■ **Work order**: Copy out every line from the records that includes "hyperref".

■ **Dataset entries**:
↓
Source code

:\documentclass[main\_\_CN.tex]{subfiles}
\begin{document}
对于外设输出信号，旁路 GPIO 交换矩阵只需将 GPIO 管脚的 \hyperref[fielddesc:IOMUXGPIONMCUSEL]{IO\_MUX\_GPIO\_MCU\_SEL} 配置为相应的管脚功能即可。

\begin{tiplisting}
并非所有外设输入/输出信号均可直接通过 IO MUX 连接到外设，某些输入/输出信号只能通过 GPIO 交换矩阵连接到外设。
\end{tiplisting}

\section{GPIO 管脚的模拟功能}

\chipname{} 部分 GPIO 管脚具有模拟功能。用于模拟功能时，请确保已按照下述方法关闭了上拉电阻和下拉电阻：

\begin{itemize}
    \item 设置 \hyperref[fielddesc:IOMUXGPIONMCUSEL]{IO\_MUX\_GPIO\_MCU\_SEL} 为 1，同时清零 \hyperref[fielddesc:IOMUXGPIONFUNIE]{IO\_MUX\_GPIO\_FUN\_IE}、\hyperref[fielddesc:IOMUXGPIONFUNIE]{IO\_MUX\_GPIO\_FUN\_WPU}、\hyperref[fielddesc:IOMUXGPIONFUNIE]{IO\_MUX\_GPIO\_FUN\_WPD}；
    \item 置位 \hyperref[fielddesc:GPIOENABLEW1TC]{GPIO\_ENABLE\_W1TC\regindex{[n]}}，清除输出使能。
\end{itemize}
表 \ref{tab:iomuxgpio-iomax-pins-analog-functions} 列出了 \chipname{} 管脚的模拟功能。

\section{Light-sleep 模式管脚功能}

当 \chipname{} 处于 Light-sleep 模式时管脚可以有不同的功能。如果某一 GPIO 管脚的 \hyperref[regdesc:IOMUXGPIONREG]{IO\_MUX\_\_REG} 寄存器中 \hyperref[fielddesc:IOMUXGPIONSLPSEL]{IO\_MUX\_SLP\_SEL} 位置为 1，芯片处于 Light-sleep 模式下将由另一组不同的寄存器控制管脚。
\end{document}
↑
↓
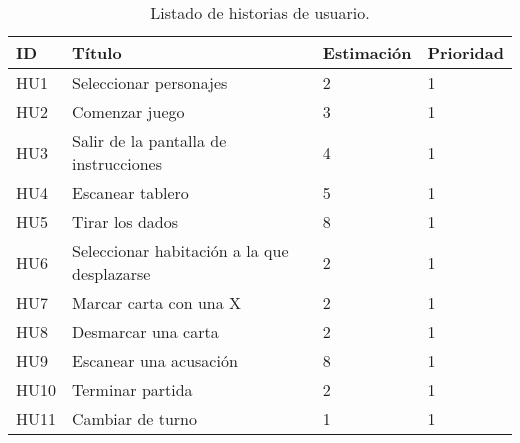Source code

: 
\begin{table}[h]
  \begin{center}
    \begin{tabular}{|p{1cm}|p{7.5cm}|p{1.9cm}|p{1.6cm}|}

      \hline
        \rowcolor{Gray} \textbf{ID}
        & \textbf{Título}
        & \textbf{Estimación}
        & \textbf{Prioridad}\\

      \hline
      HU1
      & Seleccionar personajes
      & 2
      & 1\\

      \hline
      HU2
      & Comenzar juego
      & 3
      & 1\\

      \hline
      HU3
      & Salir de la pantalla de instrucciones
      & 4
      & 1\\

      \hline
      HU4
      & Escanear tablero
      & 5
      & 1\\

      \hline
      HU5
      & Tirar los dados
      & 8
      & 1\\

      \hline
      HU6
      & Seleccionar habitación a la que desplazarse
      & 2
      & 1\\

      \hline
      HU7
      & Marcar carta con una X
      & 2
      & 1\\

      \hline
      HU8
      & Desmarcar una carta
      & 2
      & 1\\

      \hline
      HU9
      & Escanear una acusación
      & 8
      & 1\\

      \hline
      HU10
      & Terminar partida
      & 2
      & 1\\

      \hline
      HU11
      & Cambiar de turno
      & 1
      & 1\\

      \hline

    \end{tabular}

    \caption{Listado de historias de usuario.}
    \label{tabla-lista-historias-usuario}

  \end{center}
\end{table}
↑
■ **Task solution**:
对于外设输出信号，旁路 GPIO 交换矩阵只需将 GPIO 管脚的 \hyperref[fielddesc:IOMUXGPIONMCUSEL]{IO\_MUX\_GPIO\_MCU\_SEL} 配置为相应的管脚功能即可。
    \item 设置 \hyperref[fielddesc:IOMUXGPIONMCUSEL]{IO\_MUX\_GPIO\_MCU\_SEL} 为 1，同时清零 \hyperref[fielddesc:IOMUXGPIONFUNIE]{IO\_MUX\_GPIO\_FUN\_IE}、\hyperref[fielddesc:IOMUXGPIONFUNIE]{IO\_MUX\_GPIO\_FUN\_WPU}、\hyperref[fielddesc:IOMUXGPIONFUNIE]{IO\_MUX\_GPIO\_FUN\_WPD}；
    \item 置位 \hyperref[fielddesc:GPIOENABLEW1TC]{GPIO\_ENABLE\_W1TC\regindex{[n]}}，清除输出使能。
当 \chipname{} 处于 Light-sleep 模式时管脚可以有不同的功能。如果某一 GPIO 管脚的 \hyperref[regdesc:IOMUXGPIONREG]{IO\_MUX\_\_REG} 寄存器中 \hyperref[fielddesc:IOMUXGPIONSLPSEL]{IO\_MUX\_SLP\_SEL} 位置为 1，芯片处于 Light-sleep 模式下将由另一组不同的寄存器控制管脚。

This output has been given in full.